Federated Scoops Up Alliance's Money Funds

In a move industry insiders say indicates that consolidation of the money market fund industry is a sure bet, Federated Investors of Pittsburgh last week announced it was buying $29 billion in money market funds sponsored by Alliance Capital Management of New York. As of Sept. 30, Alliance had $487 billion in assets, while Federated had $178 billion.

The acquisition, under which Federated will acquire 22 money funds carrying the AllianceBernstein banner and sold through broker/dealers, is being structured as a multi-year financial arrangement valued at $128 million. Federated will initially pay Alliance $25 million and make additional payments over the next five years contingent upon future revenue levels. Based upon current rates, these annual payments would collectively total $103 million, the net revenue the funds would have contributed to Alliance's bottom line.

In the first nine months of 2005, Federated plans to absorb each of the Alliance money funds into existing money funds with similar objectives, and launch three new money funds.

A multiple-year revenue deal could be good news to Alliance, which still faces approximately $70 million in annual give-backs over five years beginning January 2004, as part of its market-timing settlement with regulators. The deal also allows Alliance to shed a business that in recent years had become ancillary and that has suffered $2.8 billion in outflows this year alone, company executives said. "Cash management has no strategic significance to this firm," said Lewis Sanders, CEO.

Instead, Alliance executives want to focus on the firm's blended growth and value competency, which it acquired through its purchase four years ago of research firm Sanford C. Bernstein in a cash and stock deal valued at $3.5 billion. The sale also allows Alliance to focus on its international investment prowess and offshore clients, as well as build its private client division, which has grown from $2 billion in assets in 1999 to $57 billion as of Sept. 30.

For Federated, the acquisition allows the firm to increase its omnipresence in the money fund business. Currently, Federated is the fourth-largest money fund provider with almost $107 billion in U.S. money fund assets across 82 funds, according to iMoneyNet of Westborough, Mass. The acquisition boosts Alliance's U.S. money fund assets to $136 billion and vaults it to the second-largest spot with a 7.2% market share, just behind the $182.2 billion in money fund assets held by Fidelity Investments of Boston, which has a 10.1% market share of the almost $2 trillion money fund marketplace.
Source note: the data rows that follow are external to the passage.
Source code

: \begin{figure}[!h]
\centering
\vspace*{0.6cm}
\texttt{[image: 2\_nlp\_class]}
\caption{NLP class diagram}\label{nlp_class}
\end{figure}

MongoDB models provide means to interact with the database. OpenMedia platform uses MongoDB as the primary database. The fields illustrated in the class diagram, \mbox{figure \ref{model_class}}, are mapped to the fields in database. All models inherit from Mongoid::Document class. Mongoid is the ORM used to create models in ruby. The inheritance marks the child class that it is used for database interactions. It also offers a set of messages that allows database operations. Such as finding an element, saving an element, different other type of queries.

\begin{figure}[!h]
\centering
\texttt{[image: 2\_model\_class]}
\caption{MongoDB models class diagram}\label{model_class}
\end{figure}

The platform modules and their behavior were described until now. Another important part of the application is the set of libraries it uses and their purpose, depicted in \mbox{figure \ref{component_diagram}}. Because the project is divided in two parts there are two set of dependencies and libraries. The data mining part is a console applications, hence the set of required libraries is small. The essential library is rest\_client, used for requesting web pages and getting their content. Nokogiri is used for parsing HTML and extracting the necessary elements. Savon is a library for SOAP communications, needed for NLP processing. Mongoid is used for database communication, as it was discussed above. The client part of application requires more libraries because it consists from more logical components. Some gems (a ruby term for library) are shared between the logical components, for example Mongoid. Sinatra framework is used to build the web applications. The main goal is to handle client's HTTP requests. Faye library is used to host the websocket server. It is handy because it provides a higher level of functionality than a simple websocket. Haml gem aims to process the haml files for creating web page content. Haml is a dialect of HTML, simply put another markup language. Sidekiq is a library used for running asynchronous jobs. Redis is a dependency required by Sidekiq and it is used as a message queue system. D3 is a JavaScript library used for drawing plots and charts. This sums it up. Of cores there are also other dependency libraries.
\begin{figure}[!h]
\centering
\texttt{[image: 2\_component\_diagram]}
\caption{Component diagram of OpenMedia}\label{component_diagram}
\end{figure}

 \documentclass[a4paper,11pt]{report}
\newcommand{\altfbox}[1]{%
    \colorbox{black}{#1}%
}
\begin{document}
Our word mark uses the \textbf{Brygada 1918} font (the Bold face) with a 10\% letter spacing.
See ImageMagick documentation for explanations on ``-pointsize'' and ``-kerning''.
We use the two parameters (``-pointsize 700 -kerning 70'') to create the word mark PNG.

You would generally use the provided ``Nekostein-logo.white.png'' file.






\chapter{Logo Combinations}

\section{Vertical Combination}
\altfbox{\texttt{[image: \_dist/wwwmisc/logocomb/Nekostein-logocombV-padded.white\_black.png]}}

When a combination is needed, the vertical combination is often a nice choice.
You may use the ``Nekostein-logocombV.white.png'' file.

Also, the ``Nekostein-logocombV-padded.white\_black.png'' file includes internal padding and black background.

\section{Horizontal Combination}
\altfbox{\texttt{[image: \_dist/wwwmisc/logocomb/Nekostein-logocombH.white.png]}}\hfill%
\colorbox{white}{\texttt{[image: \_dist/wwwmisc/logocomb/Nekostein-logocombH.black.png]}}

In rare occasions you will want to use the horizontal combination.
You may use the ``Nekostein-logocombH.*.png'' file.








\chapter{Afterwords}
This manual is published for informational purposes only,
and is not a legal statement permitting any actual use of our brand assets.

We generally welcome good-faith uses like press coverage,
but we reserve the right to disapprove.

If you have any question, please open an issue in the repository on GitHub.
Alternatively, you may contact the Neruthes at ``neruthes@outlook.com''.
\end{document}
In a recent conference call with analysts, Federated President and CEO Christopher Donahue admitted that the currently rising short-term interest rates are making it hard to attract more money from existing clients. But, he continued, the acquisition "brings us new customers we can do a lot of exciting things with." In fact, Federated may make similar acquisitions and develop new applications for its existing money funds, Donahue said, noting that in recent months, Federated has added a trio of new clients to both its institutional and broker/dealer cash management business lines.

Federated is also hoping to offset its dwindling third-party fund administration business, which is set to lose another two clients shortly, bringing current assets of $36 billion down to $18 billion. One will be bringing its fund processing in house, while another client will be lost through an acquisition, company executives said.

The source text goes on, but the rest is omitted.